Теперь я пока покурю в сторонке, а Володя Ларионов задаст Прашкевичу несколько серьезных вопросов. Ларионов мужик серьезный, не то, что некоторые, поэтому и вопросы будут наверняка серьезные, не про размер трусов.


Владимир Ларионов – Геннадий Прашкевич.

Беседа первая: До 1958 года. Тайга.

Таким вот я был пацаном – глупым и странным. И влюблялся всю жизнь – во все, что двигалось…

Из письма Г. Прашкевича В. Ларионову

Родился Геннадий Прашкевич в 1941 году в селе Пировское Красноярского края, жил в Енисейске, в Абалаково, в 11 лет переехал с родителями на станцию Тайга, где и окончил школу. До отъезда в Новосибирск работал кондуктором грузовых поездов, электросварщиком, плотником и столяром.

Отец – Март Александрович (1890-1979). Мать – Евдокия Тимофеевна Гончарова (1903-1996). Старшие – брат Юрий, сестра Альбина.


Геннадий Мартович, у тебя такое нестандартное, весеннее отчество…

Да, мой отец носил красивое имя – Март Александрович. Среди его предков – и белорусы, и русские, и поляки. У мамы имя простое – Евдокия Тимофеевна, ее род из средней России разными судьбами перекочевал в Сибирь – Нижнеудинск, Черемхово, Иркутск. Большая часть моего детства прошла на станции Тайга. Обычное захолустье – с геранью на подоконниках, с курами, купающимися в придорожной пыли. Железнодорожная линия, шпалы, пахнущие креозотом. Зимой снегозащитные ограждения на много-много километров. Пустынные улицы, никаких машин. Звезды, звезды. Поэтому и мир виднее именно из провинции.

Жарким одиноким летом 1957 года, когда все мои сверстники разъехались кто к родственникам в соседние поселки, кто в пионерлагеря, я мастерил телескоп, чтобы наблюдать противостояние Марса. Страшно томился от того, что не с кем поделиться своими удивительными открытиями. Мир уже тогда делился на странные составляющие: реальную, где роскошная природа соседствовала с дремучим пьянством, дикостью, невежеством, и придуманную, бездонную, открывавшуюся прямо в звездное небо. По идее я должен был со временем превратиться в какого-нибудь спившегося провинциального плотника, если бы не колоссальное любопытство! Меня с самых ранних лет тянуло заглянуть за горизонт, за пределы видимого, что там? ну что, что там? Я понимал, что линию горизонта пересечь невозможно, разве что ночью, и искал такую возможность. Любопытство мучило меня. Позже, гораздо позже я прочел замечательный роман Джона Уиндема «Кукушки Мидвича» – про детей, рождающихся уже наделенными всем накопленным знанием человечества. А тогда не с кем было поговорить обо всем этом...

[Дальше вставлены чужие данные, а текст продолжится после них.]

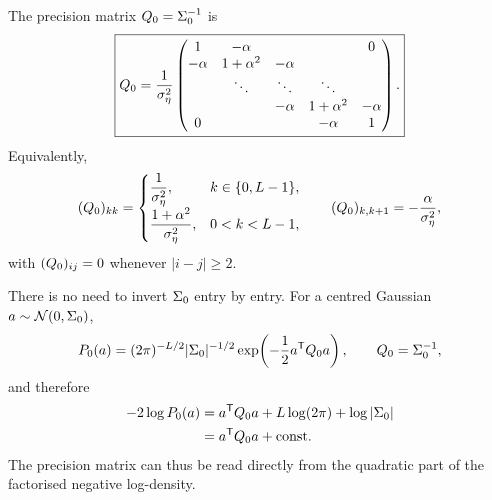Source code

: \begin{proposition}\label{prop:g-Q0}
The precision matrix $\Qz=\Sigz^{-1}$ is
\begin{equation}
  \boxed{
  \Qz
  =
  \frac{1}{\sigma_\eta^2}
  \begin{pmatrix}
    1          & -\alpha       &              &              & 0\\
    -\alpha    & 1+\alpha^2    & -\alpha      &              & \\
               & \ddots        & \ddots       & \ddots       & \\
               &               & -\alpha      & 1+\alpha^2   & -\alpha\\
    0          &               &              & -\alpha      & 1
  \end{pmatrix}.
  }
  \label{eq:g-Q0}
\end{equation}
Equivalently,
\begin{equation}
  (\Qz)_{kk}
  =
  \begin{cases}
    \dfrac{1}{\sigma_\eta^2},
      & k\in\{0,L-1\},\\[7pt]
    \dfrac{1+\alpha^2}{\sigma_\eta^2},
      & 0<k<L-1,
  \end{cases}
  \qquad
  (\Qz)_{k,k+1}
  =
  -\frac{\alpha}{\sigma_\eta^2},
\end{equation}
with $(\Qz)_{ij}=0$ whenever $|i-j|\geq2$.
\end{proposition}

There is no need to invert $\Sigz$ entry by entry. For a centred Gaussian
$a\sim\Nd(0,\Sigz)$,
\begin{equation}
  P_0(a)
  =
  (2\pi)^{-L/2}|\Sigz|^{-1/2}
  \exp\!\left(-\frac12 a^{\T}\Qz a\right),
  \qquad
  \Qz=\Sigz^{-1},
  \label{eq:g-gaussian-precision}
\end{equation}
and therefore
\begin{align}
  -2\log P_0(a)
  &=
  a^{\T}\Qz a
  +L\log(2\pi)+\log|\Sigz| \\
  &=
  a^{\T}\Qz a+\mathrm{const}.
  \label{eq:g-read-precision}
\end{align}
The precision matrix can thus be read directly from the quadratic part of
the factorised negative log-density.

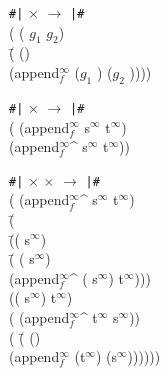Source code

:\begin{ZZZZschemedisplay}%
\texttt{\#{}|}  $\times$  $\rightarrow$  \texttt{|\#{}}\\%
( ( $g_1$ $g_2$)\\%
\PRN \HL \=( ()\\%
  \>\PRN \HL (append$^\infty_f$ ($g_1$ ) ($g_2$ ))))
\end{ZZZZschemedisplay}

\begin{ZZZZschemedisplay}%
\texttt{\#{}|}  $\times$  $\rightarrow$  \texttt{|\#{}}\\%
( (append$^\infty_f$ s$^\infty$ t$^\infty$)\\%
\PRN \HL (append$^\infty_f$\textasciicircum {} s$^\infty$ t$^\infty$))
\end{ZZZZschemedisplay}

\begin{ZZZZschemedisplay}%
\texttt{\#{}|}  $\times$  $\times$  $\rightarrow$  \texttt{|\#{}}\\%
( (append$^\infty_f$\textasciicircum {} s$^\infty$ t$^\infty$)\\%
\PRN \HL \=(\\%
  \>\PRN \HL \=(( s$^\infty$)\\%
  \>  \>\PRN \=( ( s$^\infty$)\\%
  \>  \> \>\PRN \HL (append$^\infty_f$\textasciicircum {} ( s$^\infty$) t$^\infty$)))\\%
  \>  \>(( s$^\infty$) t$^\infty$)\\%
  \>  \>( (append$^\infty_f$\textasciicircum {} t$^\infty$ s$^\infty$))\\%
  \>  \>( \=( ()\\%
  \>  \>      \>\PRN \HL (append$^\infty_f$ (t$^\infty$) (s$^\infty$))))))%
\end{ZZZZschemedisplay}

И тогда наступил момент, когда ты решил обратиться к старшим, более опытным товарищам? К небожителям?

Да. Решил. И написал письмо доктору наук, выдающемуся палеонтологу Ивану Ефремову, известному, к тому же, как писатель-фантаст («Туманность Андромеды», «На краю Ойкумены», «Звездные корабли»), а другое – ученому-энтомологу, профессору Николаю Плавильщикову, тоже писавшему фантастику...

Понимал – не ответят...

Но они ответили...

Что стояло за этими твоими эпистолярными попытками?

Конечно, мечта.

Даже три мечты было у меня в детстве.

Все три, как я понимал, по тогдашним меркам, неосуществимые.

Увидеть мир, побывать в далеких странах. Как можно больше узнать о появлении и развитии жизни на Земле. Наконец, самому написать несколько настоящих книжек, которые читались бы с такой же страстью, как «Затерянный мир» Конан-Дойла, «Аэлита» Алексея Толстого, «Рассказы о необыкновенном» Ивана Антоновича Ефремова.

Но повторюсь, реально путь был один: в столяры или в плотники.

Кстати, позже я все-таки я отдал дань этим прекрасным ремеслам, и даже моя первая повесть называлась «Столярный цех».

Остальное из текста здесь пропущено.